Set down each entry below exactly as written, keeping the pictures out.

Saved data entries
-=-=-
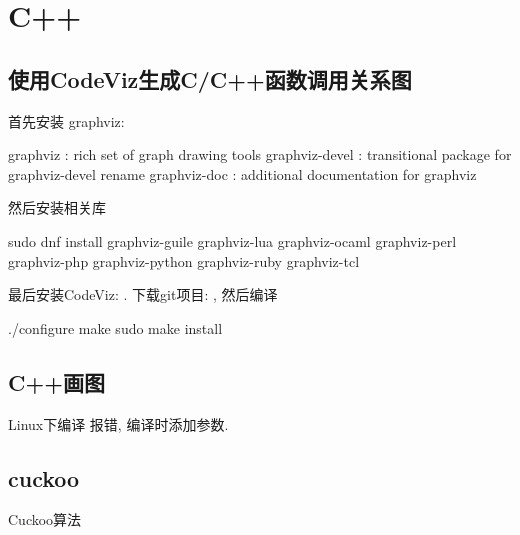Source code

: \chapter{C++}
\section{使用CodeViz生成C/C++函数调用关系图}
首先安装 graphviz: 

\begin{shell}
 graphviz : rich set of graph drawing tools
 graphviz-devel : transitional package for graphviz-devel rename
 graphviz-doc : additional documentation for graphviz
\end{shell}
然后安装相关库
\begin{shell}
sudo dnf install graphviz-guile graphviz-lua graphviz-ocaml graphviz-perl graphviz-php graphviz-python graphviz-ruby graphviz-tcl
\end{shell}
最后安装CodeViz: . 下载git项目: , 
然后编译
\begin{shell}
 ./configure
 make
 sudo make install
\end{shell}


\newpage
\section{C++画图}
Linux下编译
报错, 
编译时添加参数.

\newpage
\section{cuckoo}
Cuckoo算法

\newpage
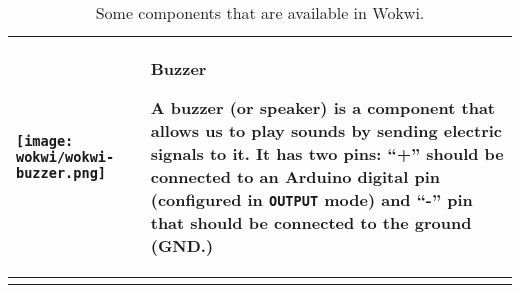 \documentclass[../sparc.tex]{subfiles}
\begin{document}
\begin{longtable}{|>{
      \centering\arraybackslash
    }p{3cm}|>{
      \centering\arraybackslash}p{8cm}|
  }
  \parbox[t][1,8cm][c]{2cm}{\centering \vspace{1cm}
    \texttt{[image: wokwi/wokwi-buzzer.png]}} &
  \parbox[t][3.6cm][t]{8cm}{
    \centering \textbf{Buzzer}\\ \raggedright

    A buzzer (or speaker) is a component that allows us to play sounds by
    sending electric signals to it.  It has two pins: ``+'' should be connected
    to an Arduino digital pin (configured in \texttt{OUTPUT} mode) and ``-'' pin
    that should be connected to the ground (GND.)

  } \\  \hline

  \caption{Some components that are available in Wokwi.}
\end{longtable}
\end{document}
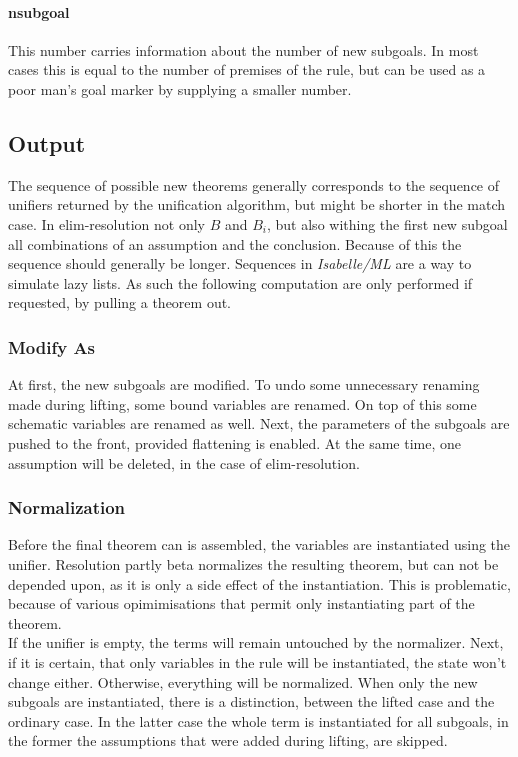 \paragraph{nsubgoal}
This number carries information about the number of new subgoals. In most cases this is equal to the number of premises of the rule, but can be used as a poor man's goal marker by supplying a smaller number.


\subsection{Output}
The sequence of possible new theorems generally corresponds to the sequence of unifiers returned by the unification algorithm, but might be shorter in the match case. In elim-resolution not only $B$ and $B_i$, but also withing the first new subgoal all combinations of an assumption and the conclusion. Because of this the sequence should generally be longer. Sequences in \textit{Isabelle/ML} are a way to simulate lazy lists. As such the following computation are only performed if requested, by pulling a theorem out.

\subsubsection{Modify As}
At first, the new subgoals are modified. To undo some unnecessary renaming made during lifting, some bound variables are renamed. On top of this some schematic variables are renamed as well. Next, the parameters of the subgoals are pushed to the front, provided flattening is enabled. At the same time, one assumption will be deleted, in the case of elim-resolution.

\subsubsection{Normalization}
Before the final theorem can is assembled, the variables are instantiated using the unifier. Resolution partly beta normalizes the resulting theorem, but can not be depended upon, as it is only a side effect of the instantiation. This is problematic, because of various opimimisations that permit only instantiating part of the theorem.\\
If the unifier is empty, the terms will remain untouched by the normalizer. Next, if it is certain, that only variables in the rule will be instantiated, the state won't change either. Otherwise, everything will be normalized. When only the new subgoals are instantiated, there is a distinction, between the lifted case and the ordinary case. In the latter case the whole term is instantiated for all subgoals, in the former the assumptions that were added during lifting, are skipped.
-=-=-
Written reply ->
Source code

: \chapter{C++}
\section{使用CodeViz生成C/C++函数调用关系图}
首先安装 graphviz: 

\begin{shell}
 graphviz : rich set of graph drawing tools
 graphviz-devel : transitional package for graphviz-devel rename
 graphviz-doc : additional documentation for graphviz
\end{shell}
然后安装相关库
\begin{shell}
sudo dnf install graphviz-guile graphviz-lua graphviz-ocaml graphviz-perl graphviz-php graphviz-python graphviz-ruby graphviz-tcl
\end{shell}
最后安装CodeViz: . 下载git项目: , 
然后编译
\begin{shell}
 ./configure
 make
 sudo make install
\end{shell}


\newpage
\section{C++画图}
Linux下编译
报错, 
编译时添加参数.

\newpage
\section{cuckoo}
Cuckoo算法

\newpage
 \documentclass[../sparc.tex]{subfiles}
\begin{document}
\begin{longtable}{|>{
      \centering\arraybackslash
    }p{3cm}|>{
      \centering\arraybackslash}p{8cm}|
  }
  \parbox[t][1,8cm][c]{2cm}{\centering \vspace{1cm}
    \texttt{[image: wokwi/wokwi-buzzer.png]}} &
  \parbox[t][3.6cm][t]{8cm}{
    \centering \textbf{Buzzer}\\ \raggedright

    A buzzer (or speaker) is a component that allows us to play sounds by
    sending electric signals to it.  It has two pins: ``+'' should be connected
    to an Arduino digital pin (configured in \texttt{OUTPUT} mode) and ``-'' pin
    that should be connected to the ground (GND.)

  } \\  \hline

  \caption{Some components that are available in Wokwi.}
\end{longtable}
\end{document}
 \paragraph{nsubgoal}
This number carries information about the number of new subgoals. In most cases this is equal to the number of premises of the rule, but can be used as a poor man's goal marker by supplying a smaller number.


\subsection{Output}
The sequence of possible new theorems generally corresponds to the sequence of unifiers returned by the unification algorithm, but might be shorter in the match case. In elim-resolution not only $B$ and $B_i$, but also withing the first new subgoal all combinations of an assumption and the conclusion. Because of this the sequence should generally be longer. Sequences in \textit{Isabelle/ML} are a way to simulate lazy lists. As such the following computation are only performed if requested, by pulling a theorem out.

\subsubsection{Modify As}
At first, the new subgoals are modified. To undo some unnecessary renaming made during lifting, some bound variables are renamed. On top of this some schematic variables are renamed as well. Next, the parameters of the subgoals are pushed to the front, provided flattening is enabled. At the same time, one assumption will be deleted, in the case of elim-resolution.

\subsubsection{Normalization}
Before the final theorem can is assembled, the variables are instantiated using the unifier. Resolution partly beta normalizes the resulting theorem, but can not be depended upon, as it is only a side effect of the instantiation. This is problematic, because of various opimimisations that permit only instantiating part of the theorem.\\
If the unifier is empty, the terms will remain untouched by the normalizer. Next, if it is certain, that only variables in the rule will be instantiated, the state won't change either. Otherwise, everything will be normalized. When only the new subgoals are instantiated, there is a distinction, between the lifted case and the ordinary case. In the latter case the whole term is instantiated for all subgoals, in the former the assumptions that were added during lifting, are skipped.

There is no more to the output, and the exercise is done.